La sezione Think Tank del numero 50 di Materia Rinnovabile, dedicato all’Energia, è particolarmente ricca e preziosa. Come sempre abbiamo riunito in una tavola rotonda virtuale alcune delle voci più autorevoli sui temi affrontati nella monografia. La transizione ecologica globale e il percorso verso un sistema energetico a basse emissioni di carbonio sono stati affrontati da diversi punti di vista, per delineare un quadro più completo possibile delle sfide, delle criticità e delle potenzialità che ci aspettano.

Partendo dalla politica, con la commissaria UE per l’energia Kadri Simson, al termine del suo mandato, passando per le tecnologie, le infrastrutture e le economie dell’energia con Francesco La Camera dell’IRENA e James Robb della North American Electric Reliability Corporation, per arrivare alla scienza e alla ricerca di frontiera con Pietro Barabaschi, direttore generale di ITER. Qui di seguito, un riassunto dei temi di cui abbiamo parlato. Le interviste complete le potete leggere su Materia Rinnovabile #50.

Kadri Simson: dare energia all’Europa

Durante i suoi cinque anni da commissaria per l’energia a Bruxelles, Kadri Simson ha dovuto affrontare uno dei periodi più complessi e decisivi della storia energetica europea, cimentandosi con l’impresa di tagliare le forniture di gas russo, traghettare le riforme del Green Deal nonostante le policrisi, rendere resiliente il mercato energetico senza trascurare gli obiettivi di decarbonizzazione.

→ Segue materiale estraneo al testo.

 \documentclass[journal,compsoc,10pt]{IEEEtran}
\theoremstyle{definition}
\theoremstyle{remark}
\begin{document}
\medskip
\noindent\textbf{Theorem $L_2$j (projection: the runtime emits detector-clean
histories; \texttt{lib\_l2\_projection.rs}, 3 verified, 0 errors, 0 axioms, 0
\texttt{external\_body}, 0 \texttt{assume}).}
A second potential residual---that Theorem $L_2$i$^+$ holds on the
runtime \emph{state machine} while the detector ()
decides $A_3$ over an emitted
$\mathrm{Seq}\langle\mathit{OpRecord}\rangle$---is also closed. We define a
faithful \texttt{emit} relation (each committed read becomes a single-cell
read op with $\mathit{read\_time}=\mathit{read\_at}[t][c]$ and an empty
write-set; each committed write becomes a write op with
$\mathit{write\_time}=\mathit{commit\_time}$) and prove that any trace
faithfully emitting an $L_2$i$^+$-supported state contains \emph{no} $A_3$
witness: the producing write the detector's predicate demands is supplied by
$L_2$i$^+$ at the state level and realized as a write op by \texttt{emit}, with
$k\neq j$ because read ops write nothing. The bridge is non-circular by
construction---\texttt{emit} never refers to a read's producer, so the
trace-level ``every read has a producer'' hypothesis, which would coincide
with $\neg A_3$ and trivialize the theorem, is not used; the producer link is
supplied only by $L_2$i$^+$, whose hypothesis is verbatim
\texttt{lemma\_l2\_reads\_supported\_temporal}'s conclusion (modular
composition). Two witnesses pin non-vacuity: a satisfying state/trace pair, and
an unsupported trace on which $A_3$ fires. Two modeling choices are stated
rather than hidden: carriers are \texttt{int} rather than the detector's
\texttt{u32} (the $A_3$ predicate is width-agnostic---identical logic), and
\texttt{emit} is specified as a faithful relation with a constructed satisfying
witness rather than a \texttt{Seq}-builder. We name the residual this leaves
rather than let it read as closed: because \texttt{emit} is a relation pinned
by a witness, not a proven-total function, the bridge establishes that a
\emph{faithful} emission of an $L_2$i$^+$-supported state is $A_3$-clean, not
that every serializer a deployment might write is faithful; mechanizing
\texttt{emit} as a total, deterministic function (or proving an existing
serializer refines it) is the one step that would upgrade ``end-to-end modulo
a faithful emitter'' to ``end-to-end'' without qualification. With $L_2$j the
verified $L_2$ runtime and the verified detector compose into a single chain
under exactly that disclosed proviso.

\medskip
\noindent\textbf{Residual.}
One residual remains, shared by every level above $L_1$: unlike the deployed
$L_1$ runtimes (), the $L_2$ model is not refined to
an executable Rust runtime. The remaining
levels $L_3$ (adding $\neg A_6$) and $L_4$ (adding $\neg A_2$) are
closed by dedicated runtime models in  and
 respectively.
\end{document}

“Il raggiungimento dei nostri obiettivi climatici sarà vantaggioso anche per i consumatori e per le imprese”, commenta. “I costi dell'inazione sarebbero semplicemente molto più alti di quelli dell'azione. Negli ultimi anni i cittadini di tutta Europa sono stati testimoni degli effetti devastanti del cambiamento climatico. È arrivato il momento di agire con decisione e investire nella transizione verde.” Tra passato, presente e futuro, Kadri Simson racconta a Simone Fant l’eredità di un mandato storico che ora volge al termine.

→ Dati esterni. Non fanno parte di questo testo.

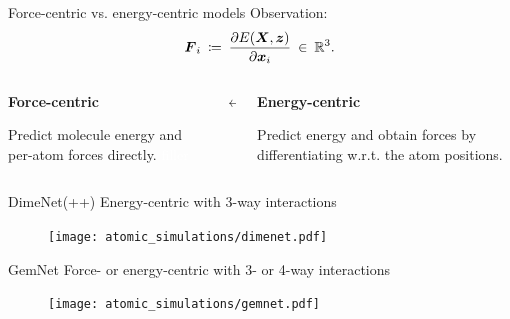 \begin{frame}{Force-centric vs. energy-centric models}
    Observation: 
    \[
        \boldsymbol{F}_i \: \coloneqq \: \frac{\partial E(\boldsymbol{X}, \boldsymbol{z})}{\partial \boldsymbol{x}_i} \: \in \: \mathbb{R}^3.
    \]
    \begin{columns}
        \centering
        \begin{column}{0.35\textwidth}
           \begin{center}
                \textbf{Force-centric}
           \end{center}
           Predict molecule energy and per-atom forces directly. \textcolor{white}{filler}
        \end{column}
        \begin{column}{0.15\textwidth}
            \begin{center}
                $\boldsymbol{\leftrightarrow}$
            \end{center}
        \end{column}
        \begin{column}{0.35\textwidth}
            \begin{center}
                \textbf{Energy-centric}
            \end{center}
            Predict energy and obtain forces by differentiating w.r.t. 
            the atom positions.
        \end{column}
    \end{columns}
\end{frame}

\begin{frame}{DimeNet(++) }
    \centering
    Energy-centric with 3-way interactions
    \begin{figure}[H]
        \vspace*{-1em}
        \texttt{[image: atomic\_simulations/dimenet.pdf]}
    \end{figure}
\end{frame}

\begin{frame}{GemNet }
    \centering
    Force- or energy-centric with 3- or 4-way interactions
    \begin{figure}[H]
        \vspace*{-1em}
        \texttt{[image: atomic\_simulations/gemnet.pdf]}
    \end{figure}
\end{frame}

Francesco La Camera: garantire le materie prime per la transizione

Non sarà la scarsità di materie prime critiche, i Critical Raw Material (CRM), a frenare o addirittura impedire la corsa dell’umanità verso la triplicazione della capacità di generazione di energia rinnovabile entro il 2030, portandola ad almeno 11 TW contro gli attuali 3,8 TW. Utilizzando nuove tecnologie emergenti, recuperando risorse grazie alla circolarità e aumentando l’attività di ricerca e sfruttamento minerario, sarà possibile trovare e trasformare la materia necessaria per l’impresa.

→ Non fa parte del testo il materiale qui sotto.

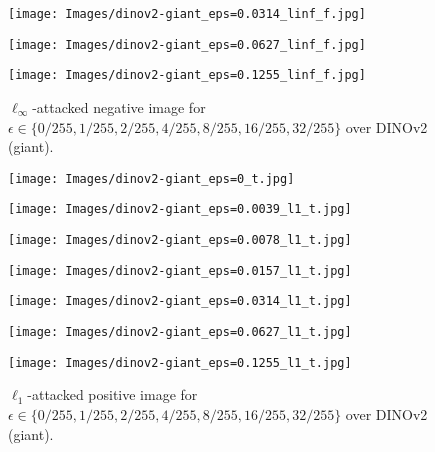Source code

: \documentclass[12pt]{article}
\begin{document}
\begin{figure}[ht]
\begin{minipage}{0.125\textwidth}
  \end{minipage}
  \hfill
  \begin{minipage}{0.125\textwidth}
    \texttt{[image: Images/dinov2-giant\_eps=0.0314\_linf\_f.jpg]}
  \end{minipage}
  \hfill
  \begin{minipage}{0.125\textwidth}
    \texttt{[image: Images/dinov2-giant\_eps=0.0627\_linf\_f.jpg]}
  \end{minipage}
  \hfill
  \begin{minipage}{0.125\textwidth}
    \texttt{[image: Images/dinov2-giant\_eps=0.1255\_linf\_f.jpg]}
  \end{minipage}
  \label{fig:dino_linf_negative_examples}
  \caption{$\ell_\infty$-attacked negative image for $\epsilon \in \{0/255, 1/255, 2/255, 4/255, 8/255, 16/255, 32/255\}$ over DINOv2 (giant).}
  \vspace{10pt}
  \begin{minipage}{0.125\textwidth}
    \texttt{[image: Images/dinov2-giant\_eps=0\_t.jpg]}
  \end{minipage}
  \hfill
  \begin{minipage}{0.125\textwidth}
    \texttt{[image: Images/dinov2-giant\_eps=0.0039\_l1\_t.jpg]}
  \end{minipage}
  \hfill
  \begin{minipage}{0.125\textwidth}
    \texttt{[image: Images/dinov2-giant\_eps=0.0078\_l1\_t.jpg]}
  \end{minipage}
  \hfill
  \begin{minipage}{0.125\textwidth}
    \texttt{[image: Images/dinov2-giant\_eps=0.0157\_l1\_t.jpg]}
  \end{minipage}
  \hfill
  \begin{minipage}{0.125\textwidth}
    \texttt{[image: Images/dinov2-giant\_eps=0.0314\_l1\_t.jpg]}
  \end{minipage}
  \hfill
  \begin{minipage}{0.125\textwidth}
    \texttt{[image: Images/dinov2-giant\_eps=0.0627\_l1\_t.jpg]}
  \end{minipage}
  \hfill
  \begin{minipage}{0.125\textwidth}
    \texttt{[image: Images/dinov2-giant\_eps=0.1255\_l1\_t.jpg]}
  \end{minipage}
  \label{fig:dino_l1_positive_examples}
  \caption{$\ell_1$-attacked positive image for $\epsilon \in \{0/255, 1/255, 2/255, 4/255, 8/255, 16/255, 32/255\}$ over DINOv2 (giant).}

\end{figure}
\end{document}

Minerali e terre rare che saranno trasformati in campi eolici e fotovoltaici, tecnologie di trasformazione in elettricità e idrogeno verde, accumulo energetico. Ma per riuscirci servono politiche industriali e commerciali per superare il controllo del mercato dei CRM da parte di poche grandi aziende e di pochi stati. E consentire ai paesi in via di sviluppo di avere una fetta più grossa dei ricavi. Questa è l’analisi di Francesco La Camera, dal 2019 direttore generale dell’IRENA (International Renewable Energy Agency), l’agenzia intergovernativa a cui aderiscono 168 stati, con sede negli Emirati Arabi Uniti, che ha il compito di sostenere lo sviluppo delle fonti rinnovabili. Roberto Giovannini lo ha intervistato per noi.

Pietro Barabaschi: il Sacro Graal dell’energia

Riprodurre l’energia delle stelle qui, sulla Terra. Per poi intrappolarla e utilizzarla. Per decenni gli scienziati si sono interrogati su come ricreare in laboratorio le condizioni che, sul Sole, determinano la fusione degli atomi di idrogeno e la loro trasformazione in elio, generando un’enorme quantità di luce e calore. Che l’esperimento sia realizzabile è in realtà cosa nota sin dagli anni Cinquanta, quando per la prima volta, nell’ambito della ricerca a scopi militari, la fusione venne utilizzata in un test della Bomba H.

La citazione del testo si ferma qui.